3.Bölüm

279 38 37
                                    

1 Şubat 2021

     Kar, tüm şehri temizlemek istermişçesine yağıyor ve beyaz bir örtü seriyordu. Arada şiddetleniyor fırtına gibi bir hâl alıyordu ama birkaç saat geçmeden tekrar yavaşlıyordu. Oynamak için dışarı çıkan çocuk ve gençler dışında pek kimse yoktu sokaklarda. Genç adam oturduğu koltuğundan onların eğlence dolu seslerini rahatlıkla duyabiliyordu. Dışarıdan henüz geldiği için ceketi üzerindeydi. Önce ağır ağır ceplerini boşalttı. Birkaç kâğıt parçası ve anahtarları dışında bir şey yoktu. Ceketini bir çırpıda çıkarıp koltuğa düzgünce bıraktı. Şimdi, sadece biraz alkol almak istiyordu. Bu yüzden mutfağına doğru adımladı. Buzdolabının ne hâlde olduğu hakkında pek bir fikri yoktu çünkü ne zamandır evine uğrayamıyordu. En azından bir bardak bile olsa bira olması için dua ederek dolabını açtı. Ve bir şişe biranın onu beklediğini görünce sevindi. 

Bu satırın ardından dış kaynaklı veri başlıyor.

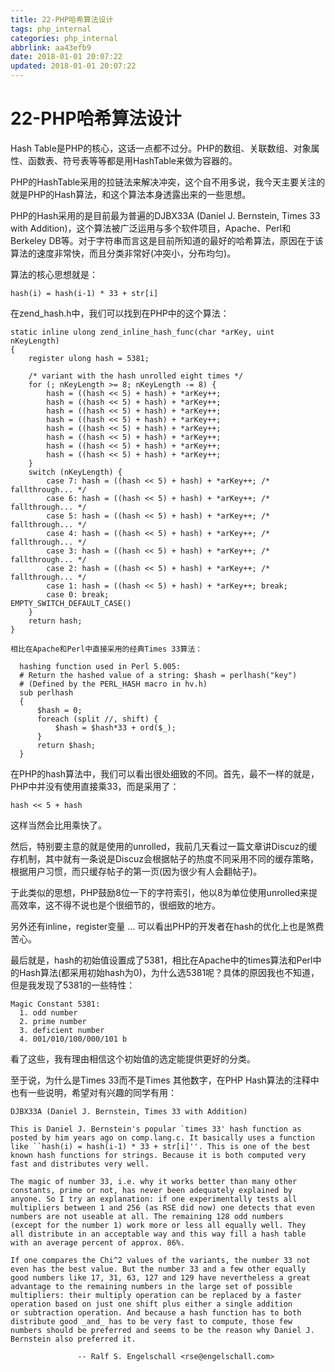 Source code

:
 ```yaml
---
title: 22-PHP哈希算法设计
tags: php_internal
categories: php_internal
abbrlink: aa43efb9
date: 2018-01-01 20:07:22
updated: 2018-01-01 20:07:22
---
```


# 22-PHP哈希算法设计
Hash Table是PHP的核心，这话一点都不过分。PHP的数组、关联数组、对象属性、函数表、符号表等等都是用HashTable来做为容器的。

PHP的HashTable采用的拉链法来解决冲突，这个自不用多说，我今天主要关注的就是PHP的Hash算法，和这个算法本身透露出来的一些思想。

PHP的Hash采用的是目前最为普遍的DJBX33A (Daniel J. Bernstein, Times 33 with Addition)，这个算法被广泛运用与多个软件项目，Apache、Perl和Berkeley DB等。对于字符串而言这是目前所知道的最好的哈希算法，原因在于该算法的速度非常快，而且分类非常好(冲突小，分布均匀)。

算法的核心思想就是：

    hash(i) = hash(i-1) * 33 + str[i]

在zend_hash.h中，我们可以找到在PHP中的这个算法：

    static inline ulong zend_inline_hash_func(char *arKey, uint nKeyLength)
    {
        register ulong hash = 5381;

        /* variant with the hash unrolled eight times */
    	for (; nKeyLength >= 8; nKeyLength -= 8) {
            hash = ((hash << 5) + hash) + *arKey++;
            hash = ((hash << 5) + hash) + *arKey++;
            hash = ((hash << 5) + hash) + *arKey++;
            hash = ((hash << 5) + hash) + *arKey++;
            hash = ((hash << 5) + hash) + *arKey++;
            hash = ((hash << 5) + hash) + *arKey++;
            hash = ((hash << 5) + hash) + *arKey++;
            hash = ((hash << 5) + hash) + *arKey++;
        }
        switch (nKeyLength) {
            case 7: hash = ((hash << 5) + hash) + *arKey++; /* fallthrough... */
            case 6: hash = ((hash << 5) + hash) + *arKey++; /* fallthrough... */
            case 5: hash = ((hash << 5) + hash) + *arKey++; /* fallthrough... */
            case 4: hash = ((hash << 5) + hash) + *arKey++; /* fallthrough... */
            case 3: hash = ((hash << 5) + hash) + *arKey++; /* fallthrough... */
            case 2: hash = ((hash << 5) + hash) + *arKey++; /* fallthrough... */
            case 1: hash = ((hash << 5) + hash) + *arKey++; break;
            case 0: break;
    EMPTY_SWITCH_DEFAULT_CASE()
        }
        return hash;
    }

    相比在Apache和Perl中直接采用的经典Times 33算法：

      hashing function used in Perl 5.005:
      # Return the hashed value of a string: $hash = perlhash("key")
      # (Defined by the PERL_HASH macro in hv.h)
      sub perlhash
      {
          $hash = 0;
          foreach (split //, shift) {
              $hash = $hash*33 + ord($_);
          }
          return $hash;
      }

在PHP的hash算法中，我们可以看出很处细致的不同。首先，最不一样的就是，PHP中并没有使用直接乘33，而是采用了：

    hash << 5 + hash

这样当然会比用乘快了。

然后，特别要主意的就是使用的unrolled，我前几天看过一篇文章讲Discuz的缓存机制，其中就有一条说是Discuz会根据帖子的热度不同采用不同的缓存策略，根据用户习惯，而只缓存帖子的第一页(因为很少有人会翻帖子)。

于此类似的思想，PHP鼓励8位一下的字符索引，他以8为单位使用unrolled来提高效率，这不得不说也是个很细节的，很细致的地方。

另外还有inline，register变量 … 可以看出PHP的开发者在hash的优化上也是煞费苦心。

最后就是，hash的初始值设置成了5381，相比在Apache中的times算法和Perl中的Hash算法(都采用初始hash为0)，为什么选5381呢？具体的原因我也不知道，但是我发现了5381的一些特性：

    Magic Constant 5381:
      1. odd number
      2. prime number
      3. deficient number
      4. 001/010/100/000/101 b

看了这些，我有理由相信这个初始值的选定能提供更好的分类。

至于说，为什么是Times 33而不是Times 其他数字，在PHP Hash算法的注释中也有一些说明，希望对有兴趣的同学有用：

    DJBX33A (Daniel J. Bernstein, Times 33 with Addition)

    This is Daniel J. Bernstein's popular `times 33' hash function as
    posted by him years ago on comp.lang.c. It basically uses a function
    like ``hash(i) = hash(i-1) * 33 + str[i]''. This is one of the best
    known hash functions for strings. Because it is both computed very
    fast and distributes very well.

    The magic of number 33, i.e. why it works better than many other
    constants, prime or not, has never been adequately explained by
    anyone. So I try an explanation: if one experimentally tests all
    multipliers between 1 and 256 (as RSE did now) one detects that even
    numbers are not useable at all. The remaining 128 odd numbers
    (except for the number 1) work more or less all equally well. They
    all distribute in an acceptable way and this way fill a hash table
    with an average percent of approx. 86%.

    If one compares the Chi^2 values of the variants, the number 33 not
    even has the best value. But the number 33 and a few other equally
    good numbers like 17, 31, 63, 127 and 129 have nevertheless a great
    advantage to the remaining numbers in the large set of possible
    multipliers: their multiply operation can be replaced by a faster
    operation based on just one shift plus either a single addition
    or subtraction operation. And because a hash function has to both
    distribute good _and_ has to be very fast to compute, those few
    numbers should be preferred and seems to be the reason why Daniel J.
    Bernstein also preferred it.

                   -- Ralf S. Engelschall <rse@engelschall.com>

     Bugün ağır ağır içmek istiyordu. Bir şişeyi tek seferde bitirip tadına varamadan kendini kaybetmek istemiyordu. Üstteki dolapların bir tanesinden bir bardak aldı ve az önce kalktığı koltuğa tekrar yerleşti. Elindekilerini hemen önünde duran küçük sehpanın üzerine bıraktı. Şişeyi bir çırpıda açıp bardağına biraz doldurdu. İlk yudumu alırken bir gülümseme oluştu yüzünde. Şimdiden rahatlamış hissediyordu. Sırtını koltuğa verdi ve başını geriye attı. Gözlerini yumdu bir süre. Dinlenmeye ihtiyacı vardı. Sonra aklına cebinden çıkardığı kâğıtlar geldi ve gözlerini gerisin geri açtı. Birkaç gün önce eve bir şeyler almak için uğradığında kutuları karıştırırken görmüştü onları ama bakmaya fırsat bulamadan cebine atmıştı. Anca aklına gelebilmişti bakmak. Yorgunluktan her şeyi unutuyordu öylece. 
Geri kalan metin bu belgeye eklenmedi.